** Extracted material follows **

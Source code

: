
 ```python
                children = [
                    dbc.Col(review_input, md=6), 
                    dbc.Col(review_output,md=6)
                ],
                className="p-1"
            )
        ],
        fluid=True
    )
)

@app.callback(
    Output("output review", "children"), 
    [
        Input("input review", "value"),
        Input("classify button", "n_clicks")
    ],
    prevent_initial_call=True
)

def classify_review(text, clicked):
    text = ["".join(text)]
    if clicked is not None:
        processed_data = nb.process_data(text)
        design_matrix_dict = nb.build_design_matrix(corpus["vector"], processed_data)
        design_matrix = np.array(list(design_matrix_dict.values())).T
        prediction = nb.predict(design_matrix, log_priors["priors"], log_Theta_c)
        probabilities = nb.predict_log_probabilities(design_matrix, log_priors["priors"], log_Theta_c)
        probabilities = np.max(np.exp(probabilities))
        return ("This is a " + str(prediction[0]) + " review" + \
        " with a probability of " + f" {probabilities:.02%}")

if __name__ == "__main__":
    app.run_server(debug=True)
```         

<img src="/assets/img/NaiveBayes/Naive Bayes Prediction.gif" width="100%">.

** End of Extracted material **
** Extracted material follows **

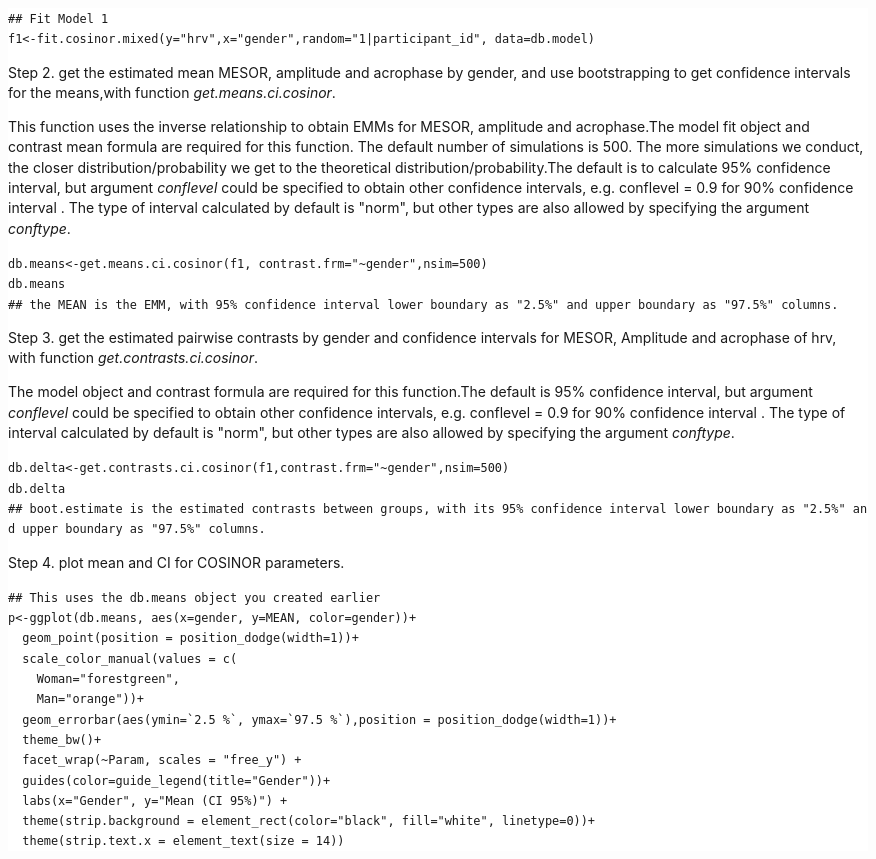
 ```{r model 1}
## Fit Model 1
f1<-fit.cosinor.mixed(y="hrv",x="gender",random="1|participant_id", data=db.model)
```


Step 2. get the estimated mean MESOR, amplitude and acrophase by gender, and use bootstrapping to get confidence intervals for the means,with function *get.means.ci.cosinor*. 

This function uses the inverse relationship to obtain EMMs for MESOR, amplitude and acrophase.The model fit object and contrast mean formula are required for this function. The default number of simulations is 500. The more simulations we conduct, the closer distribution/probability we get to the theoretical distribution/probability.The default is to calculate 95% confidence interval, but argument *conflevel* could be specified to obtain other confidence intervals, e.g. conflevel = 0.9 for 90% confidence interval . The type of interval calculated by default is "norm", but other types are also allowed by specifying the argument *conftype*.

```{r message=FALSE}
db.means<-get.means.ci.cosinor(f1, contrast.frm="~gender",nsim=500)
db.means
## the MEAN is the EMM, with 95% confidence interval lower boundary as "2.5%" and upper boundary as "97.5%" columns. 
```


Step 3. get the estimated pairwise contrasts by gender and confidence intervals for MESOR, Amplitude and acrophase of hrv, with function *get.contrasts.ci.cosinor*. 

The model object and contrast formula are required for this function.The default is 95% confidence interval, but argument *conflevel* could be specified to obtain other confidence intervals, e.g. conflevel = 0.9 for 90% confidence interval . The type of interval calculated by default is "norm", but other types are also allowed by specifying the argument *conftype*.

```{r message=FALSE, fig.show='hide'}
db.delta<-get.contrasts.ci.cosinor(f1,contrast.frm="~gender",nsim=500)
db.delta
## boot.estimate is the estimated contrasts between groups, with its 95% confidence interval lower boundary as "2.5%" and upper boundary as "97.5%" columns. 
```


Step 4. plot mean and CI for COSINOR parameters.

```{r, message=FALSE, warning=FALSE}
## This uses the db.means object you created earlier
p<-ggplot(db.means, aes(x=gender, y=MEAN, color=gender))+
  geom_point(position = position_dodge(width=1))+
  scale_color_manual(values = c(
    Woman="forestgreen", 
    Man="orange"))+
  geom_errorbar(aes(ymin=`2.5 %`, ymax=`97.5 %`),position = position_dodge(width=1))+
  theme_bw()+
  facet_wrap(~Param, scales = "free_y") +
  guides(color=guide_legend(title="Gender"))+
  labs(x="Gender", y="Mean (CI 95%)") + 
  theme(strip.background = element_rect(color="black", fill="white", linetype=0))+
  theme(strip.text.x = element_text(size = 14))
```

** End of Extracted material **
** Extracted material follows **

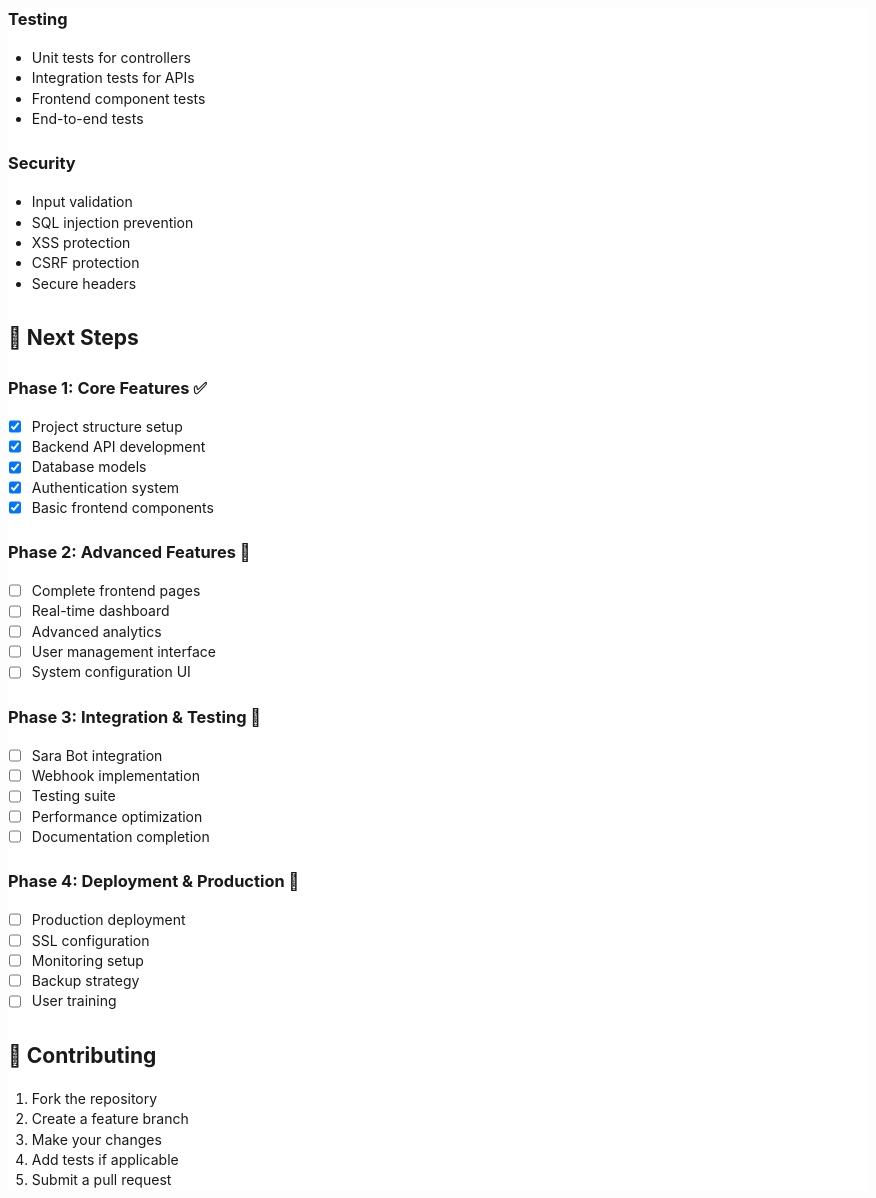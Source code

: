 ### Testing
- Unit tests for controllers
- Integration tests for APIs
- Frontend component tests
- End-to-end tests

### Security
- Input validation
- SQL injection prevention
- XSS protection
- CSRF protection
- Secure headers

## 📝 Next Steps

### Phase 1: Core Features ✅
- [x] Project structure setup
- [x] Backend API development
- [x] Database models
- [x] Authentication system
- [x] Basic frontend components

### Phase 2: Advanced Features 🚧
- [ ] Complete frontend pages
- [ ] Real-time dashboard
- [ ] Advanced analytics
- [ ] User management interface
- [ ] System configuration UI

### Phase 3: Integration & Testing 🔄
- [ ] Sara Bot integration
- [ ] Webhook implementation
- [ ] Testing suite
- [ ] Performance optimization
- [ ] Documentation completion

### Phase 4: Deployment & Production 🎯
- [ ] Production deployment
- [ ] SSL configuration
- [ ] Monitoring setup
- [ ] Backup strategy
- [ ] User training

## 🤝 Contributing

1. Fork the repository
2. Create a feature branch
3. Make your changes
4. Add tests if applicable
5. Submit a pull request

** End of Extracted material **

▶ Required work
A single number is the answer here: how many lines above carry the string "columns"?

▶ Solution to this task
2